## ASSIGNMENT
Pick out all lines with the word "Xenomai系统烧写" from the records that follow.

----------------------------------------

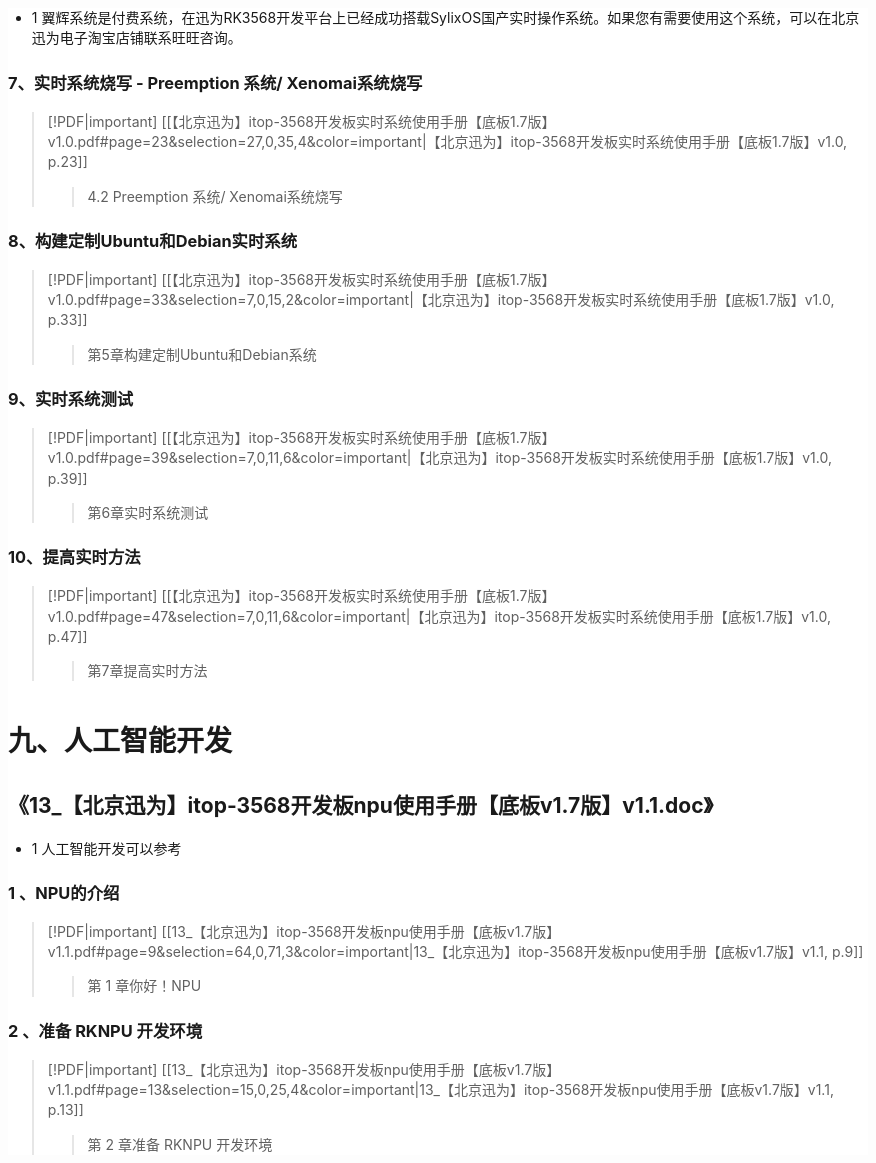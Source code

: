 - 1 翼辉系统是付费系统，在迅为RK3568开发平台上已经成功搭载SylixOS国产实时操作系统。如果您有需要使用这个系统，可以在北京迅为电子淘宝店铺联系旺旺咨询。

### 7、实时系统烧写 - Preemption 系统/ Xenomai系统烧写
> [!PDF|important] [[【北京迅为】itop-3568开发板实时系统使用手册【底板1.7版】v1.0.pdf#page=23&selection=27,0,35,4&color=important|【北京迅为】itop-3568开发板实时系统使用手册【底板1.7版】v1.0, p.23]]
> > 4.2 Preemption 系统/ Xenomai系统烧写
> 
> 

### 8、构建定制Ubuntu和Debian实时系统
> [!PDF|important] [[【北京迅为】itop-3568开发板实时系统使用手册【底板1.7版】v1.0.pdf#page=33&selection=7,0,15,2&color=important|【北京迅为】itop-3568开发板实时系统使用手册【底板1.7版】v1.0, p.33]]
> > 第5章构建定制Ubuntu和Debian系统
> 
> 

### 9、实时系统测试
> [!PDF|important] [[【北京迅为】itop-3568开发板实时系统使用手册【底板1.7版】v1.0.pdf#page=39&selection=7,0,11,6&color=important|【北京迅为】itop-3568开发板实时系统使用手册【底板1.7版】v1.0, p.39]]
> > 第6章实时系统测试
> 
> 

### 10、提高实时方法
> [!PDF|important] [[【北京迅为】itop-3568开发板实时系统使用手册【底板1.7版】v1.0.pdf#page=47&selection=7,0,11,6&color=important|【北京迅为】itop-3568开发板实时系统使用手册【底板1.7版】v1.0, p.47]]
> > 第7章提高实时方法
> 
> 






# 九、人工智能开发

## 《13_【北京迅为】itop-3568开发板npu使用手册【底板v1.7版】v1.1.doc》

- 1 人工智能开发可以参考
### 1 、NPU的介绍
> [!PDF|important] [[13_【北京迅为】itop-3568开发板npu使用手册【底板v1.7版】v1.1.pdf#page=9&selection=64,0,71,3&color=important|13_【北京迅为】itop-3568开发板npu使用手册【底板v1.7版】v1.1, p.9]]
> > 第 1 章你好！NPU
> 
> 


### 2 、准备 RKNPU 开发环境
> [!PDF|important] [[13_【北京迅为】itop-3568开发板npu使用手册【底板v1.7版】v1.1.pdf#page=13&selection=15,0,25,4&color=important|13_【北京迅为】itop-3568开发板npu使用手册【底板v1.7版】v1.1, p.13]]
> > 第 2 章准备 RKNPU 开发环境
> 
>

----------------------------------------

## EXERCISE SOLUTION
### 7、实时系统烧写 - Preemption 系统/ Xenomai系统烧写
> > 4.2 Preemption 系统/ Xenomai系统烧写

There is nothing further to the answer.